Refrigeration is based on the simple premise that liquids, including water, boil at different temperatures for a given pressure. Water on a stovetop boils at about 212 degrees at atmospheric pressure. Check your local conditions on your favorite weather app and you will see pressure measured around 30 inches of mercury, which translates to about 14.7 pounds per square inch.
If we were to take a tank, fill it half full of water, and suck all the air out, the pressure would drop and water would start to boil at lower and lower temperatures. Once all the air is removed, the remaining water will be about 32 degrees. That is refrigeration. The energy required to change the pressure is produced by a refrigeration compressor.
Most refrigeration cycles operate above atmospheric pressures, as refrigerants have different boiling points than water. Compressors take refrigerant from suction pressure (like the 32 degree tank of water) to high pressure, also known as head pressure in the industry.
Supermarkets use about three to four times more electrical energy than a typical office building, and their largest energy user is typically refrigeration.
For new supermarkets, codes for refrigeration may soon require: floating head pressure controls, mechanical sub-cooling, temperature termination defrost controls, electrically commutated motors, anti-sweat heater controls, and higher levels of insulation.
Anything that reduces the differential pressure from suction to head pressure, reduces the energy input for the refrigeration compressor. The image to the left is a typical pressure-enthalpy diagram of a refrigeration system. It’s similar to a ski hill. The ski lift acts as the compressor and is the most energy intensive part of the refrigeration system. So, anything that reduces the pressure difference will result in a shorter chair-lift ride.

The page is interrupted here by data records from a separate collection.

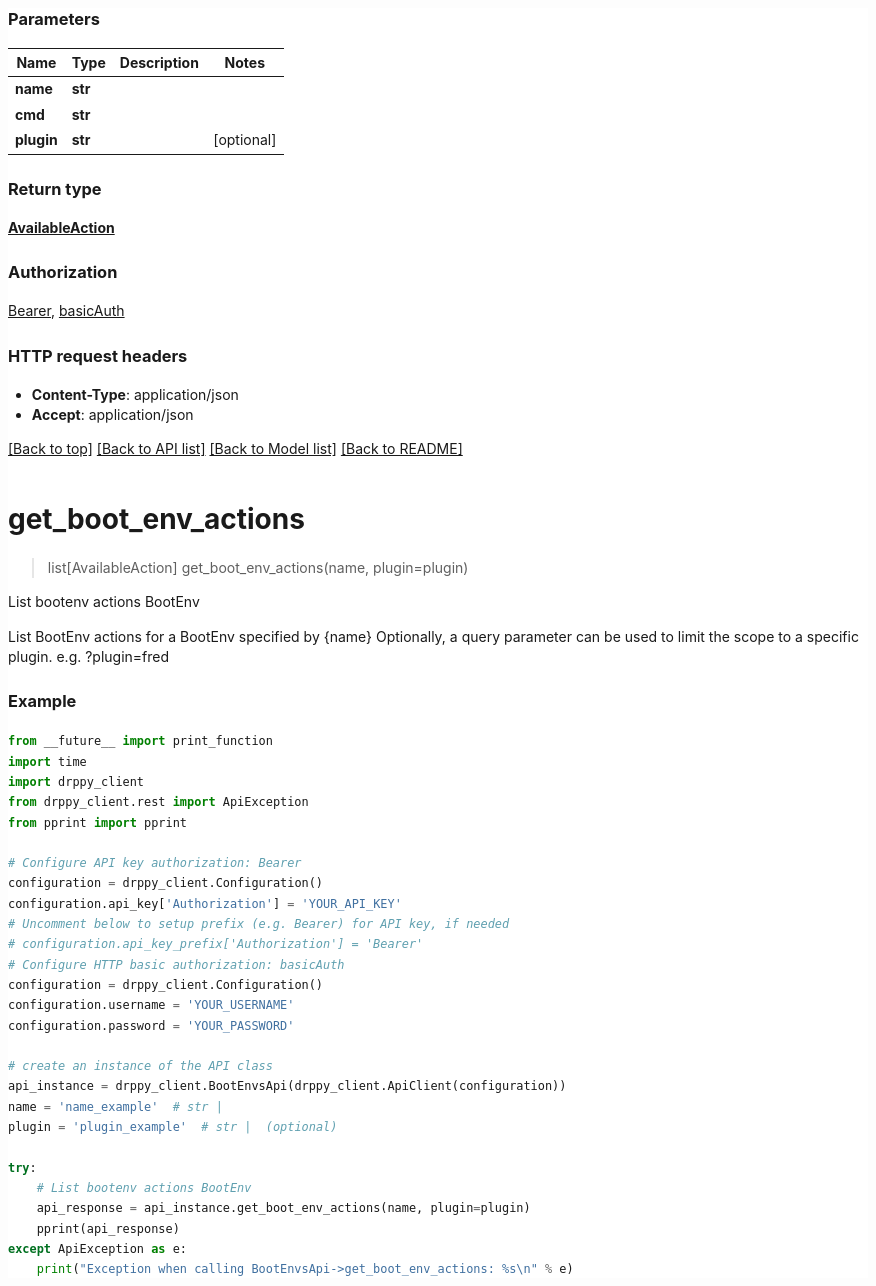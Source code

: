 ### Parameters

Name | Type | Description  | Notes
------------- | ------------- | ------------- | -------------
 **name** | **str**|  | 
 **cmd** | **str**|  | 
 **plugin** | **str**|  | [optional] 

### Return type

[**AvailableAction**](AvailableAction.md)

### Authorization

[Bearer](../README.md#Bearer), [basicAuth](../README.md#basicAuth)

### HTTP request headers

 - **Content-Type**: application/json
 - **Accept**: application/json

[[Back to top]](#) [[Back to API list]](../README.md#documentation-for-api-endpoints) [[Back to Model list]](../README.md#documentation-for-models) [[Back to README]](../README.md)

# **get_boot_env_actions**
> list[AvailableAction] get_boot_env_actions(name, plugin=plugin)

List bootenv actions BootEnv

List BootEnv actions for a BootEnv specified by {name}  Optionally, a query parameter can be used to limit the scope to a specific plugin. e.g. ?plugin=fred

### Example

```python
from __future__ import print_function
import time
import drppy_client
from drppy_client.rest import ApiException
from pprint import pprint

# Configure API key authorization: Bearer
configuration = drppy_client.Configuration()
configuration.api_key['Authorization'] = 'YOUR_API_KEY'
# Uncomment below to setup prefix (e.g. Bearer) for API key, if needed
# configuration.api_key_prefix['Authorization'] = 'Bearer'
# Configure HTTP basic authorization: basicAuth
configuration = drppy_client.Configuration()
configuration.username = 'YOUR_USERNAME'
configuration.password = 'YOUR_PASSWORD'

# create an instance of the API class
api_instance = drppy_client.BootEnvsApi(drppy_client.ApiClient(configuration))
name = 'name_example'  # str | 
plugin = 'plugin_example'  # str |  (optional)

try:
    # List bootenv actions BootEnv
    api_response = api_instance.get_boot_env_actions(name, plugin=plugin)
    pprint(api_response)
except ApiException as e:
    print("Exception when calling BootEnvsApi->get_boot_env_actions: %s\n" % e)
```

Refrigeration systems are typically controlled with a low and constant pressure/temperature set point. The colder set point ensures there is enough capacity all the time, particularly for a hot summer day. With no adjustments this “safety factor” is likely too conservative (meaning uses more energy than necessary), even for mid-summer, but more so, the rest of the year.
Suction pressure controls can adjust (or float) this temperature based on the load of the system. In the ski lift example, it would be as if you boarded the lift higher on the mountain instead of at the bottom. Some evaporator temperatures can be lifted as much as 2-10 degrees.
To save even more compressor energy, decrease the pressure exiting the compressor (let people off before the top of the mountain). Minimum head pressure is set by the need to push refrigerant through the system and to have control valves function properly. Head pressure must also be sufficient to condense refrigerant at a little above outdoor temperature, where heat is rejected from the system. Continuously adjusting this per outdoor conditions, saves energy virtually all year to a maximum savings any time it is below about 60 degrees outdoors.
If you want refrigeration savings this year, you’re likely to get pointed in the direction of one of these two control changes. Check your Utility’s energy efficiency program for potential assistance.